User visits and time spent on the social media platform normalize after traffic to Reddit briefly dipped last week during the blackout, according to SimilarWeb.
I went on Reddit yesterday for the first time since the strike, whilst trying to debug a code issue. Almost every post from years old questions had the replies deleted by the users. I think the real damage will be the deletion of content and the change in tone from redditors. Most useful discourse will be gone and it will turn into a place only for arguing, memes and shit posting. Advertisers aren't going to want to pay to advertise on low quality content like that.
I truly feel most of the 3rd party app users were the more level headed folks in the userbse. For the most part we were users there since before reddit had an app when good discourse took place. We're taking that discourse with us and I anticipate further deterioration of reddit. More akin to Facebook style toxicity and echo chambering. I'm sad to see it because overall that's a net loss for humanity/the internet. But I like it here.

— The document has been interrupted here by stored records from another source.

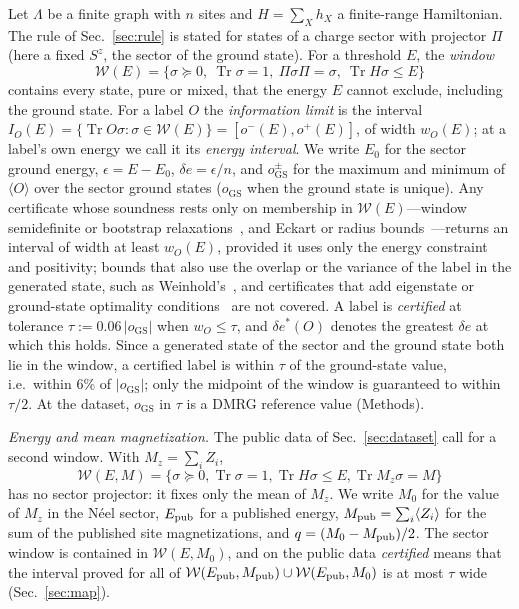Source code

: \documentclass[aps,prx,twocolumn,10pt,superscriptaddress,nofootinbib,longbibliography,floatfix]{revtex4-2}
\theoremstyle{remark}
\newcommand{\de}{\delta e}
\newcommand{\des}{\delta e^{*}}
\newcommand{\W}{\mathcal{W}}
\newcommand{\Tr}{\operatorname{Tr}}
\newcommand{\GS}{\mathrm{GS}}
\begin{document}
Let $\Lambda$ be a finite graph with $n$ sites and $H=\sum_X h_X$ a finite-range Hamiltonian. The rule of
Sec.~\ref{sec:rule} is stated for states of a charge sector with projector $\Pi$ (here a fixed $S^z$, the sector of
the ground state). For a threshold $E$, the \emph{window}
\begin{equation}
\W(E)=\{\sigma\succeq0,\ \Tr\sigma=1,\ \Pi\sigma\Pi=\sigma,\ \Tr H\sigma\le E\} %
\label{eq:window}
\end{equation}
contains every state, pure or mixed, that the energy $E$ cannot exclude, including the ground state. For a label $O$
the \emph{information limit} is the interval $I_O(E)=\{\Tr O\sigma:\sigma\in\W(E)\}=[o^-(E),o^+(E)]$, of width
$w_O(E)$; at a label's own energy we call it its \emph{energy interval}. We write $E_0$ for the sector ground energy, $\epsilon=E-E_0$, $\de=\epsilon/n$, and $o_\GS^\pm$ for the maximum
and minimum of $\langle O\rangle$ over the sector ground states ($o_\GS$ when the ground state is unique). Any certificate whose
soundness rests only on membership in $\W(E)$---window semidefinite or bootstrap
relaxations~\cite{wang2024prx,wang2026scipost,vallee2026,banerjee2026}, and Eckart or radius
bounds~\cite{eckart1930,manchanda2026}---returns an interval of width at least $w_O(E)$, provided it
uses only the energy constraint and positivity; bounds that also use the overlap or the variance of the label in the
generated state, such as Weinhold's~\cite{weinhold1968}, and certificates that add eigenstate or ground-state optimality
conditions~\cite{araujo2023,fawzi2024,scheer2025} are not covered. A label is \emph{certified} at tolerance $\tau:=0.06\,|o_\GS|$ when %
$w_O\le\tau$, and $\des(O)$ denotes the greatest $\de$ at which this holds. Since a generated state of the sector and
the ground state both lie in the window, a certified label is within $\tau$ of the ground-state value, i.e.\ within $6\%$ of %
$|o_\GS|$; only the midpoint of the window is guaranteed to within $\tau/2$. At the dataset, $o_\GS$ in $\tau$ is a
DMRG reference value (Methods).

\emph{Energy and mean magnetization.} The public data of Sec.~\ref{sec:dataset} call for a second window. With
$M_z=\sum_iZ_i$,
\begin{equation}
\W(E,M)=\{\sigma\succeq0,\Tr\sigma=1,\Tr H\sigma\le E,\Tr M_z\sigma=M\} %
\label{eq:windowM}
\end{equation}
has no sector projector: it fixes only the mean of $M_z$. We write $M_0$ for the value of $M_z$ in the N\'eel
sector, $E_{\rm pub}$ for a published energy, $M_{\rm pub}=\sum_i\langle Z_i\rangle$ for the sum of the published site
magnetizations, and $q=(M_0-M_{\rm pub})/2$. The
sector window is contained in $\W(E,M_0)$, and on the public data \emph{certified} means that the interval proved
for all of $\W(E_{\rm pub},M_{\rm pub})\cup\W(E_{\rm pub},M_0)$ is at most $\tau$ wide (Sec.~\ref{sec:map}).
\end{document}
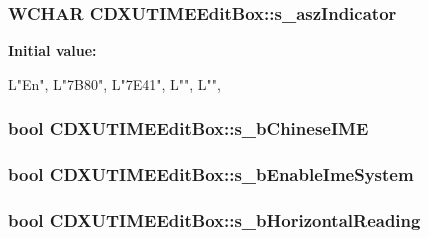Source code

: \label{class_c_d_x_u_t_i_m_e_edit_box_ac2f3b1d2aedb78d1cf1e4aa1f816c58b}
\hypertarget{class_c_d_x_u_t_i_m_e_edit_box_a1f391bcb993b9f6c995f9a972efea9fc}{
\subsubsection[{s\_\-aszIndicator}]{\setlength{\rightskip}{0pt plus 5cm}WCHAR {\bf CDXUTIMEEditBox::s\_\-aszIndicator}}}
\label{class_c_d_x_u_t_i_m_e_edit_box_a1f391bcb993b9f6c995f9a972efea9fc}
{\bfseries Initial value:}
\begin{DoxyCode}
 
            {
                L"En",
                L"\x7B80",
                L"\x7E41",
                L"",
                L"",
            }
\end{DoxyCode}
\hypertarget{class_c_d_x_u_t_i_m_e_edit_box_afbfbbd0bfc8427fc6eb91f33a7338fcd}{
\subsubsection[{s\_\-bChineseIME}]{\setlength{\rightskip}{0pt plus 5cm}bool {\bf CDXUTIMEEditBox::s\_\-bChineseIME}}}
\label{class_c_d_x_u_t_i_m_e_edit_box_afbfbbd0bfc8427fc6eb91f33a7338fcd}
\hypertarget{class_c_d_x_u_t_i_m_e_edit_box_aaf0464cb8cb7d2bea823712c322f2b78}{
\subsubsection[{s\_\-bEnableImeSystem}]{\setlength{\rightskip}{0pt plus 5cm}bool {\bf CDXUTIMEEditBox::s\_\-bEnableImeSystem}}}
\label{class_c_d_x_u_t_i_m_e_edit_box_aaf0464cb8cb7d2bea823712c322f2b78}
\hypertarget{class_c_d_x_u_t_i_m_e_edit_box_aa097905fa88e08934010ce7ead10fb0b}{
\subsubsection[{s\_\-bHorizontalReading}]{\setlength{\rightskip}{0pt plus 5cm}bool {\bf CDXUTIMEEditBox::s\_\-bHorizontalReading}}}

I continued to look reddit for reasons, but honestly the feed is deteriorating fast, maybe traffic is back, people posting content, not so much, engagement? Even less, it's like looking to a old mediocre Google News feed.
Apollo has 25m downloads, I can't imagine that the various Android 3rd party apps are any lower than that in total, if not individually.
Officially they make up a small amount of traffic, but amongst power users who both create and comment significantly is much more commonly done through 3rd party apps.